Antisense oligonucleotide delivery to cardiac muscle: Knocking on a locked door
Steinhaus, J., Fletcher, S., McKitrick, D.J., Holobotovsky, V., Arnolda, L. and Wilton, S. (2007) Antisense oligonucleotide delivery to cardiac muscle: Knocking on a locked door. In: 5th Australasian Gene Therapy Society Meeting, 18 - 20 April 2007, Shine Dome Academy of Science, Canberra.

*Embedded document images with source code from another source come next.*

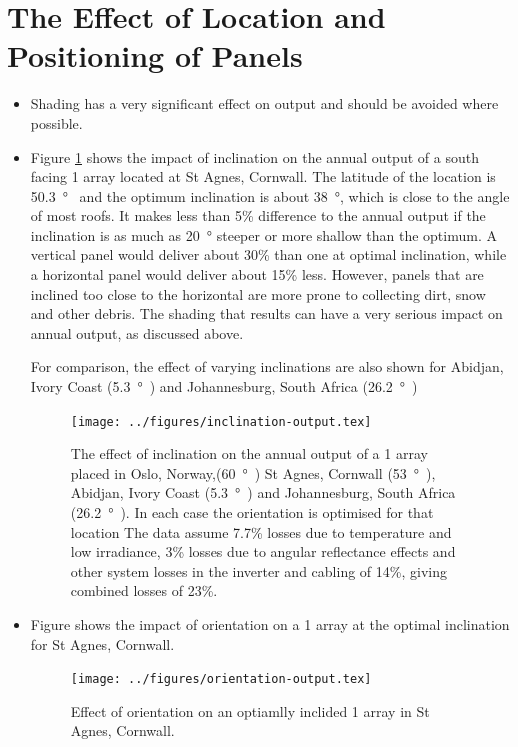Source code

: \documentclass{article}
\begin{document}
\section{The Effect of Location and Positioning of Panels}
\begin{itemize}
\item Shading has a very significant effect on output and should be avoided where possible.
\item Figure \ref{fig:op-vs-inclination} shows the impact of inclination on the annual output of a south facing  \SI{1}{\kilowattpeak} array located at St Agnes, Cornwall. The latitude of the location is \SI{50.3}{\degree\north} and the optimum inclination is about \SI{38}{\degree}, which is close to the angle of most roofs. It makes less than 5\% difference to the annual output if the inclination is as much as \SI{20}{\degree} steeper or more shallow than the optimum. A vertical panel would deliver about 30\% than one at optimal inclination, while a horizontal panel would deliver about 15\% less. However, panels that are inclined too close to the horizontal are more prone to collecting dirt, snow and other debris. The shading that results can have a very serious impact on annual output, as discussed above.

For comparison, the effect of varying inclinations are also shown for Abidjan, Ivory Coast (\SI{5.3}{\degree\north}) and Johannesburg, South Africa (\SI{26.2}{\degree\south}) 


\begin{figure}
\centering
\texttt{[image: ../figures/inclination-output.tex]}
\caption{The effect of inclination on the annual output of a \SI{1}{\kilowattpeak} array placed in Oslo, Norway,(\SI{60}{\degree\north}) St Agnes, Cornwall (\SI{53}{\degree\north}), Abidjan, Ivory Coast (\SI{5.3}{\degree\north}) and Johannesburg, South Africa (\SI{26.2}{\degree\south}). In each case the orientation is optimised for that location The data assume 7.7\% losses due to temperature and low irradiance, 3\% losses due to angular reflectance effects and other system losses in the inverter and cabling of 14\%, giving combined losses of 23\%.  \cite{PVGIS}}
\label{fig:op-vs-inclination}
\end{figure}

\item Figure shows the impact of orientation on a \SI{1}{\kilowattpeak} array at the optimal inclination for St Agnes, Cornwall.

\begin{figure}
\centering
\texttt{[image: ../figures/orientation-output.tex]}
\caption{Effect of orientation on an optiamlly inclided \SI{1}{\kilowattpeak} array in St Agnes, Cornwall.  \cite{PVGIS}}
\label{fig:op-vs-orientation}
\end{figure}

\end{itemize}
\end{document}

Cardiac involvement in Duchenne Muscular Dystrophy (DMD) is evident in nearly a third of all patients, with up to 40% succumbing to heart disease. Whereas DMD is caused by a lack of functional dystrophin, Becker Muscular Dystrophy (BMD) is characterized by expression of an internally truncated, functional dystrophin protein. Nearly 90% of BMD patients over the age of 40 have evidence of cardiac involvement in the disease process. The most widely used animal model, the mdx mouse, has similar skeletal pathology to DMD patients, however, the cardiac pathology is more representative of BMD patients (i.e. late onset of cardiac involvement). Advances in gene therapy have demonstrated both in vivo and in vitro delivery of constructs to skeletal muscles leading to expression of a functional dystrophin protein. Cardiac delivery of gene medicines has proved more difficult and unrewarding. We have been able to demonstrate antisense-induced exon skipping in cardiac cell cultures derived young mdx mice. Multi-exonic skipping and novel delivery methods have improved in vitro results, however in vivo experiments still lack definitive success. Besides the morphologic and functional differences between skeletal and cardiac muscle, a potential reason for the lack of success maybe the absence of pathology in the younger animals, leading to decreased uptake of gene therapy in vivo. We are pursuing several lines of research to further enhance levels of exon skipping in cardiac cells in vitro and in vivo.